TT: Some scientists argue that intelligent design is not real science because it “gives up” looking for the observable explanation too soon. How do you respond to such charges?
SM: Neo-Darwinism does not posit an observable explanation for the origin of new forms of life from simpler pre-existing forms. It posits unobservable past entities and events — transitional intermediate forms of life and unobservable past mutational events. But positing unobservable entities or events is nothing unusual in science. Scientists often posit unobservable entities to explain observable phenomena. For this reason, I have argued that positing the unobservable activity of a designing intelligence violates no sound canon of scientific reasoning. What matters is not whether the explanatory entity can be observed, but how well it explains the evidence. In any case, I am happy to have scientists continue to try to find materialistic explanations for the origin of life and the origin of biological information. Their attempts to date have only strengthened my case for intelligent design because all attempts to simulate the origin of digital or genetic information have invariably involved the use of intelligence, typically the intelligence of a scientist or computer programmer.
TT: The age of the earth remains a highly contentious point of disagreement among Christians. How should believers deal with this subject?

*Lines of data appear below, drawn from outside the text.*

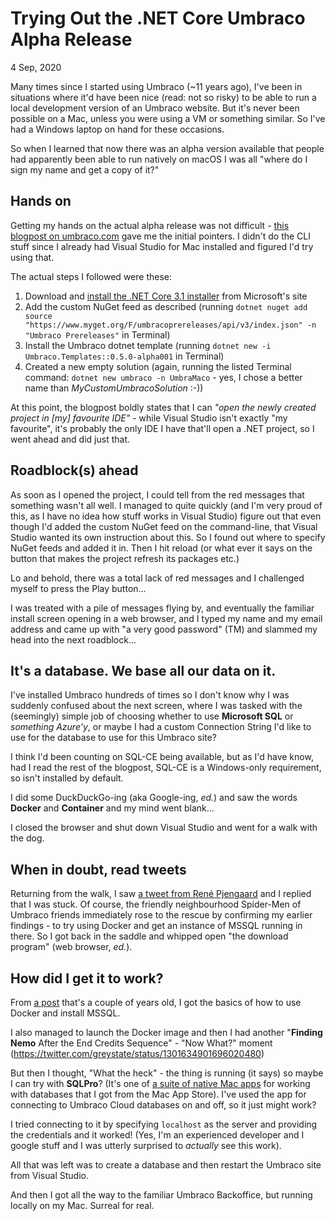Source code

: Trying Out the .NET Core Umbraco Alpha Release
==============================================

<time data-slug="umbraco-net-core-alpha" datetime="2020-09-04T22:11:11+0200"> 4 Sep, 2020</time>

Many times since I started using Umbraco (~11 years ago), I've been in situations where it'd have been nice (read: not so risky) to be able to run a local development version of an Umbraco website. But it's never been possible on a Mac, unless you were using a VM or something similar. So I've had a Windows laptop on hand for these occasions.

So when I learned that now there was an alpha version available that people had apparently been able to run natively on macOS I was all "where do I sign my name and get a copy of it?"

## Hands on

Getting my hands on the actual alpha release was not difficult - [this blogpost on umbraco.com](https://umbraco.com/blog/net-core-alpha-release/) gave me the initial pointers. I didn't do the CLI stuff since I already had Visual Studio for Mac installed and figured I'd try using that.

The actual steps I followed were these:

1. Download and [install the .NET Core 3.1 installer](https://dotnet.microsoft.com/download) from Microsoft's site
2. Add the custom NuGet feed as described (running `dotnet nuget add source "https://www.myget.org/F/umbracoprereleases/api/v3/index.json" -n "Umbraco Prereleases"` in Terminal)
3. Install the Umbraco dotnet template (running `dotnet new -i Umbraco.Templates::0.5.0-alpha001` in Terminal)
4. Created a new empty solution (again, running the listed Terminal command: `dotnet new umbraco -n UmbraMaco` - yes, I chose a better name than *MyCustomUmbracoSolution* :-)) 

At this point, the blogpost boldly states that I can *"open the newly created project in [my] favourite IDE"* - while Visual Studio isn't exactly "my favourite", it's probably the only IDE I have that'll open a .NET project, so I went ahead and did just that.

## Roadblock(s) ahead

As soon as I opened the project, I could tell from the red messages that something wasn't all well. I managed to quite quickly (and I'm very proud of this, as I have no idea how stuff works in Visual Studio) figure out that even though I'd added the custom NuGet feed on the command-line, that Visual Studio wanted its own instruction about this. So I found out where to specify NuGet feeds and added it in. Then I hit reload (or what ever it says on the button that makes the project refresh its packages etc.)

Lo and behold, there was a total lack of red messages and I challenged myself to press the Play button...

I was treated with a pile of messages flying by, and eventually the familiar install screen opening in a web browser, and I typed my name and my email address and came up with "a very good password" (TM) and slammed my head into the next roadblock...

## It's a database. We base all our data on it.

I've installed Umbraco hundreds of times so I don't know why I was suddenly confused about the next screen, where I was tasked with the (seemingly) simple job of choosing whether to use **Microsoft SQL** or *something Azure'y*, or maybe I had a custom Connection String I'd like to use for the database to use for this Umbraco site?

I think I'd been counting on SQL-CE being available, but as I'd have know, had I read the rest of the blogpost, SQL-CE is a Windows-only requirement, so isn't installed by default.

I did some DuckDuckGo-ing (aka Google-ing, *ed.*) and saw the words **Docker** and **Container** and my mind went blank...

I closed the browser and shut down Visual Studio and went for a walk with the dog.

## When in doubt, read tweets

Returning from the walk, I saw [a tweet from René Pjengaard](https://twitter.com/pjengaard/status/1301617397900759040) and I replied that I was stuck. Of course, the friendly neighbourhood Spider-Men of Umbraco friends immediately rose to the rescue by confirming my earlier findings - to try using Docker and get an instance of MSSQL running in there. So I got back in the saddle and whipped open "the download program" (web browser, *ed.*).

## How did I get it to work?

From [a post](https://database.guide/how-to-install-sql-server-on-a-mac/) that's a couple of years old, I got the basics of how to use Docker and install MSSQL.

I also managed to launch the Docker image and then I had another "**Finding Nemo** After the End Credits Sequence" - "Now What?" moment (https://twitter.com/greystate/status/1301634901696020480)

But then I thought, "What the heck" - the thing is running (it says) so maybe I can try with **SQLPro**? (It's one of [a suite of native Mac apps](http://www.macsqlclient.com) for working with databases that I got from the Mac App Store). I've used the app for connecting to Umbraco Cloud databases on and off, so it just might work?

I tried connecting to it by specifying `localhost` as the server and providing the credentials and it worked! (Yes, I'm an experienced developer and I google stuff and I was utterly surprised to *actually* see this work).

All that was left was to create a database and then restart the Umbraco site from Visual Studio.

And then I got all the way to the familiar Umbraco Backoffice, but running locally on my Mac. Surreal for real.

SM: The case for intelligent design that I make does not depend upon a particular view of the age of the earth. Neither is the age of the earth a primary concern of the intelligent design research community. My own view is that the earth is very old, but I have some colleagues who take the opposite view. We tend not to make it an issue in our scientific work on design. This seems like a good policy generally.
TT: Many Christians believe science is in conflict with Scripture and with faith. Should Christians have this fear of science?
SM: Definitely not. I think many discoveries of modern science have positive, faith-affirming implications, including the discovery that the universe, time, and space had a beginning; that the laws and constants of physics are finely tuned to allow for the possibility of life; and that biological systems display striking evidence of design, in particular, the molecular machinery and digital information we find in living cells. It’s a great time for Christians to work in science.
Stephen C. Meyer is director of the Discovery Institute's Center for Science and Culture (CSC) and a founder of both the intelligent design movement and of the CSC, intelligent design's primary intellectual and scientific headquarters. Dr. Meyer is a Cambridge University trained philosopher of science and the author of peer-reviewed books and journal articles in science, philosophy, and other technical matters. His significant contribution to ID theory is given most fully in Signature in the Cell: DNA and the Evidence for Intelligent Design. Meyer's many other publications include a contribution to, and the editing of, the peer-reviewed volume Darwinism, Design and Public Education and the innovative textbook Explore Evolution.